Abdullah juga mengimbau kepada para mahasiswa agar menyampaikan aspirasi dengan damai. Apapun alasannya, kata Abdullah, anarkisme tidak dapat dibenarkan.
"Dan bagi adik-adik mahasiswa, saya juga mengimbau gunakan cara-cara yang damai saat menyampaikan pendapat. Sehingga tidak ada alasan penggunaan kekerasan atau tindakan represif aparat," tuturnya.
Abdullah juga mengajak seluruh elemen bangsa untuk menjaga negara ini tetap kondusif. Apalagi, ini bertepatan dengan bulan suci Ramadan yang seharusnya dijaga keteduhannya.
"Semua yang kita lakukan harapannya adalah yang terbaik bagi Indonesia, semangat dan tindakannya pun sebaiknya juga dilakukan dengan cara-cara positif," ucap Abdullah.
"Aspirasi rakyat, termasuk teman-teman mahasiswa penting untuk kita dengarkan. Saya percaya, kontribusi mahasiswa pastinya akan bermanfaat untuk Indonesia. Maka salurkan aspirasi dan pendapat sesuai dengan ketentuan yang berlaku demi menjaga stabilitas keamanan dan ketertiban umum," pungkasnya.
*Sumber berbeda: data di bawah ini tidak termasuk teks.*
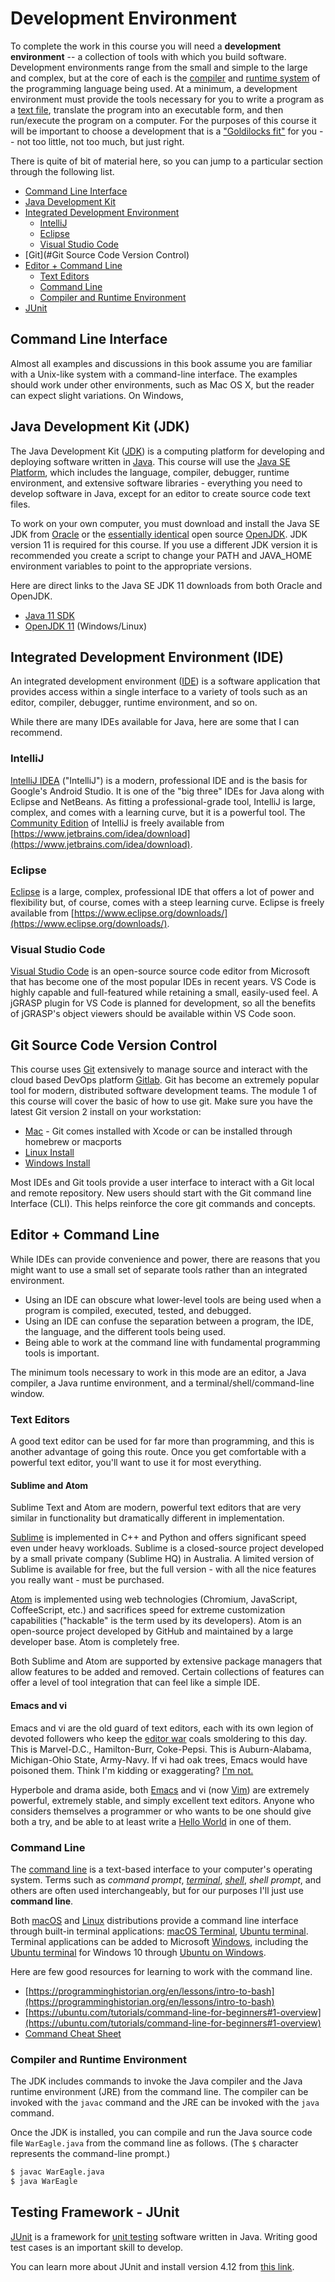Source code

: # Development Environment

To complete the work in this course you will need a **development
environment** -- a collection of tools with which you build software.
Development environments range from the small and simple to the large and
complex, but at the core of each is the
[compiler](https://en.wikipedia.org/wiki/Compiler) and
[runtime system](https://en.wikipedia.org/wiki/Runtime_system) of the programming
language being used. At a minimum, a development environment must provide the
tools necessary for you to write a program as a
[text file](https://en.wikipedia.org/wiki/Text_file), translate the program into an
executable form, and then run/execute the program on a computer. For the
purposes of this course it will be important to choose a development that is a
["Goldilocks fit"](https://en.wikipedia.org/wiki/Goldilocks_principle) for you
-- not too little, not too much, but just right.

There is quite of bit of material here, so you can jump to a particular section through the following list.

- [Command Line Interface](#command-line-interface)
- [Java Development Kit](#java-development-kit-jdk)
- [Integrated Development Environment](#integrated-development-environment-ide)
    - [IntelliJ](#intellij)
    - [Eclipse](#eclipse)
    - [Visual Studio Code](#visual-studio-code)
- [Git](#Git Source Code Version Control)
- [Editor + Command Line](#editor--command-line)
    - [Text Editors](#text-editors)
    - [Command Line](#command-line)
    - [Compiler and Runtime Environment](#compiler-and-runtime-environment)
- [JUnit](#testing-framework---junit)


## Command Line Interface

Almost all examples and discussions in this book assume you are familiar with a Unix-like system with a command-line interface. The examples should work under other environments, such as Mac OS X, but the reader can expect slight variations.  On Windows, 

## Java Development Kit (JDK)

The Java Development Kit
([JDK](https://en.wikipedia.org/wiki/Java_Development_Kit)) is a computing
platform for developing and deploying software written in
[Java](https://en.wikipedia.org/wiki/Java_(programming_language)). This course
will use the [Java SE
Platform](https://www.oracle.com/java/technologies/platform-glance.html),
which includes the language, compiler, debugger, runtime environment, and
extensive software libraries - everything you need to develop software in
Java, except for an editor to create source code text files.

To work on your own computer, you must download and install the Java SE JDK
from
[Oracle](https://www.oracle.com/technetwork/java/javase/overview/index.html)
or the [essentially identical](https://blogs.oracle.com/java-platform-group/oracle-jdk-releases-for-java-11-and-later)
open source [OpenJDK](https://openjdk.java.net/). JDK version 11 is required for this course. If you use a different JDK version it is recommended you create a script to change your PATH and JAVA_HOME environment variables to point to the appropriate versions.  

Here are direct links to the Java SE JDK 11 downloads from both Oracle and OpenJDK.

- [Java 11 SDK](https://www.oracle.com/java/technologies/javase/jdk11-archive-downloads.html)
- [OpenJDK 11](https://jdk.java.net/java-se-ri/11) (Windows/Linux)

## Integrated Development Environment (IDE)

An integrated development environment
([IDE](https://en.wikipedia.org/wiki/Integrated_development_environment)) is a
software application that provides access within a single interface to a
variety of tools such as an editor, compiler, debugger, runtime environment,
and so on.

While there are many IDEs available for Java, here are some that I can recommend.

### IntelliJ

[IntelliJ IDEA](https://www.jetbrains.com/idea/) ("IntelliJ") is a modern,
professional IDE and is the basis for Google's Android Studio. It is one of the "big
three" IDEs for Java along with Eclipse and NetBeans. As fitting a professional-grade
tool, IntelliJ is large, complex, and comes with a learning curve, but it is a
powerful tool.
The [Community Edition](https://www.jetbrains.org/pages/viewpage.action?pageId=983211)
of IntelliJ is freely available
from [https://www.jetbrains.com/idea/download](https://www.jetbrains.com/idea/download).

### Eclipse

[Eclipse](https://www.eclipse.org/) is a large, complex, professional IDE that
offers a lot of power and flexibility but, of course, comes with a steep learning
curve. Eclipse is freely available
from [https://www.eclipse.org/downloads/](https://www.eclipse.org/downloads/).


### Visual Studio Code

[Visual Studio Code](https://code.visualstudio.com/) is an open-source source
code editor from Microsoft that has become one of the most popular IDEs in
recent years. VS Code is highly capable and full-featured while retaining a
small, easily-used feel. A jGRASP plugin for VS Code is planned for development,
so all the benefits of jGRASP's object viewers should be available within VS
Code soon.

## Git Source Code Version Control

This course uses [Git](https://git-scm.com/) extensively to manage source and interact with the cloud based DevOps platform [Gitlab](https://www.gitlb.com). Git has become an extremely popular tool for modern, distributed software development teams. The module 1 of this course will cover the basic of how to use git.  Make sure you have the latest Git version 2 install on your workstation:

- [Mac](https://git-scm.com/download/mac) - Git comes installed with Xcode or can be installed through homebrew or macports
- [Linux Install](https://git-scm.com/download/linux)
- [Windows Install](https://git-scm.com/download/win)

Most IDEs and Git tools provide a user interface to interact with a Git local and remote repository.  New users should start with the Git command line Interface (CLI). This helps reinforce the core git commands and concepts.  

## Editor + Command Line

While IDEs can provide convenience and power, there are reasons that you might
want to use a small set of separate tools rather than an integrated
environment.

- Using an IDE can obscure what lower-level tools are being used when a program
  is compiled, executed, tested, and debugged.
- Using an IDE can confuse the separation between a program, the IDE, the
  language, and the different tools being used.
- Being able to work at the command line with fundamental programming tools is
  important.

The minimum tools necessary to work in this mode are an editor, a Java
compiler, a Java runtime environment, and a terminal/shell/command-line
window.

### Text Editors

A good text editor can be used for far more than programming, and this is
another advantage of going this route. Once you get comfortable with a
powerful text editor, you'll want to use it for most everything.

#### Sublime and Atom

Sublime Text and Atom are modern, powerful text editors that are very similar
in functionality but dramatically different in implementation.

[Sublime](https://www.sublimetext.com/) is implemented in C++ and Python and
offers significant speed even under heavy workloads. Sublime is a
closed-source project developed by a small private company (Sublime HQ) in
Australia. A limited version of Sublime is available for free, but the full
version - with all the nice features you really want - must be purchased.

[Atom](https://atom.io/) is implemented using web technologies  (Chromium,
JavaScript, CoffeeScript, etc.) and sacrifices speed for extreme customization
capabilities ("hackable" is the term used by its developers). Atom is an
open-source project developed by GitHub and maintained by a large developer
base. Atom is completely free.

Both Sublime and Atom are supported by extensive package managers that allow
features to be added and removed. Certain collections of features can offer a
level of tool integration that can feel like a simple IDE.

#### Emacs and vi

Emacs and vi are the old guard of text editors, each with its own legion of
devoted followers who keep the [editor
war](https://en.wikipedia.org/wiki/Editor_war) coals smoldering to this day.
This is Marvel-D.C., Hamilton-Burr, Coke-Pepsi.  This is Auburn-Alabama,
Michigan-Ohio State, Army-Navy. If vi had oak trees, Emacs would have poisoned
them. Think I'm kidding or exaggerating?  [I'm
not.](https://www.emacswiki.org/emacs/ChurchOfEmacs)

Hyperbole and drama aside, both [Emacs](https://www.gnu.org/software/emacs/) and
vi (now [Vim](https://www.vim.org/)) are extremely powerful, extremely stable,
and simply excellent text editors. Anyone who considers themselves a programmer
or who wants to be one should give both a try, and be able to at least write a
[Hello World](https://en.wikipedia.org/wiki/%22Hello,_World!%22_program) in
one of them.


### Command Line

The [command line](https://en.wikipedia.org/wiki/Command-line_interface) is a
text-based interface to your computer's operating system. Terms such as *command
prompt*,
*[terminal](https://askubuntu.com/questions/506510/what-is-the-difference-between-terminal-console-shell-and-command-line/506628#506628)*,
*[shell](https://en.wikipedia.org/wiki/Shell_%28computing%29#Text_.28CLI.29_shells)*,
*shell prompt*, and others are often used interchangeably, but for our purposes
I'll just use **command line**.

Both [macOS](https://www.apple.com/macos/) and
[Linux](https://www.linuxfoundation.org/projects/linux/)
distributions provide a command line interface through built-in terminal applications:
[macOS Terminal](https://support.apple.com/guide/terminal/welcome/mac),
[Ubuntu terminal](https://ubuntu.com/tutorials/command-line-for-beginners#1-overview).
Terminal applications can be added to
Microsoft [Windows](https://www.microsoft.com/en-us/windows),
including the
[Ubuntu terminal](https://ubuntu.com/tutorials/tutorial-ubuntu-on-windows#1-overview)
for Windows 10
through [Ubuntu on Windows](https://www.microsoft.com/en-us/p/ubuntu/9nblggh4msv6?activetab=pivot:overviewtab).

Here are few good resources for learning to work with the command line.

- [https://programminghistorian.org/en/lessons/intro-to-bash](https://programminghistorian.org/en/lessons/intro-to-bash)
- [https://ubuntu.com/tutorials/command-line-for-beginners#1-overview](https://ubuntu.com/tutorials/command-line-for-beginners#1-overview)
- [Command Cheat Sheet](https://i.redd.it/55848efsjsg21.jpg)

### Compiler and Runtime Environment

The JDK includes commands to invoke the Java compiler and the Java runtime
environment (JRE) from the command line. The compiler can be invoked with the
`javac` command and the JRE can be invoked with the `java` command.

Once the JDK is installed, you can compile and run the Java source code file
`WarEagle.java` from the command line as follows. (The `$` character represents
the command-line prompt.)

```bash
$ javac WarEagle.java
$ java WarEagle
```

## Testing Framework - JUnit

[JUnit](https://en.wikipedia.org/wiki/JUnit) is a framework for [unit
testing](https://en.wikipedia.org/wiki/Unit_testing) software written in Java.
Writing good test cases is an important skill to develop.

You can learn more about JUnit and install version 4.12 from [this
link](https://junit.org/junit4/).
Diberitakan sebelumnya, terekam sejumlah aksi kekerasan aparat kepolisian kepada massa mahasiswa saat menggelar aksi demonstrasi di depan kompleks Gedung DPR, Senayan, Jakarta, pada Kamis, 20 Maret. Mulai dari pemukulan, penendangan, hingga pengeroyokan.
Aksi unjuk rasa di depan Gedung DPR pun sempat ricuh, terutama saat aparat hendak membubarkan massa aksi. Akibatnya belasan mahasiswa mengalami luka-luka.
BACA JUGA:
Luka-luka itu disebabkan adanya pukulan dan pentungan dari polisi saat membubarkan unjuk rasa. Tak sedikit dari mahasiswa yang terluka itu harus dilarikan ke rumah sakit. Seperti 3 orang mahasiswa Universitas Indonesia (UI) yang dibawa ke RS Tarakan, dan 6 mahasiswa lainnya ke RS Pelni.
Tindakan represif dari aparat juga terjadi di Semarang. Seorang mahasiswa mengaku menjadi korban pemukulan oleh aparat keamanan ketika mengikuti demonstrasi RUU TNI di depan komplek Kantor Gubernur dan Dewan Perwakilan Rakyat Daerah Jawa Tengah di Semarang. Mahasiswa tersebut dipukul di bagian kepala dan kaki hingga tersungkur.
Tak hanya mahasiswa, bahkan ada seorang driver ojek online (ojol) yang sedang mangkal di dekat lokasi demo di Senayan ‘dikeroyok’ petugas lantaran dikira mahasiswa sampai kepalanya terluka. Videonya pun viral di media sosial.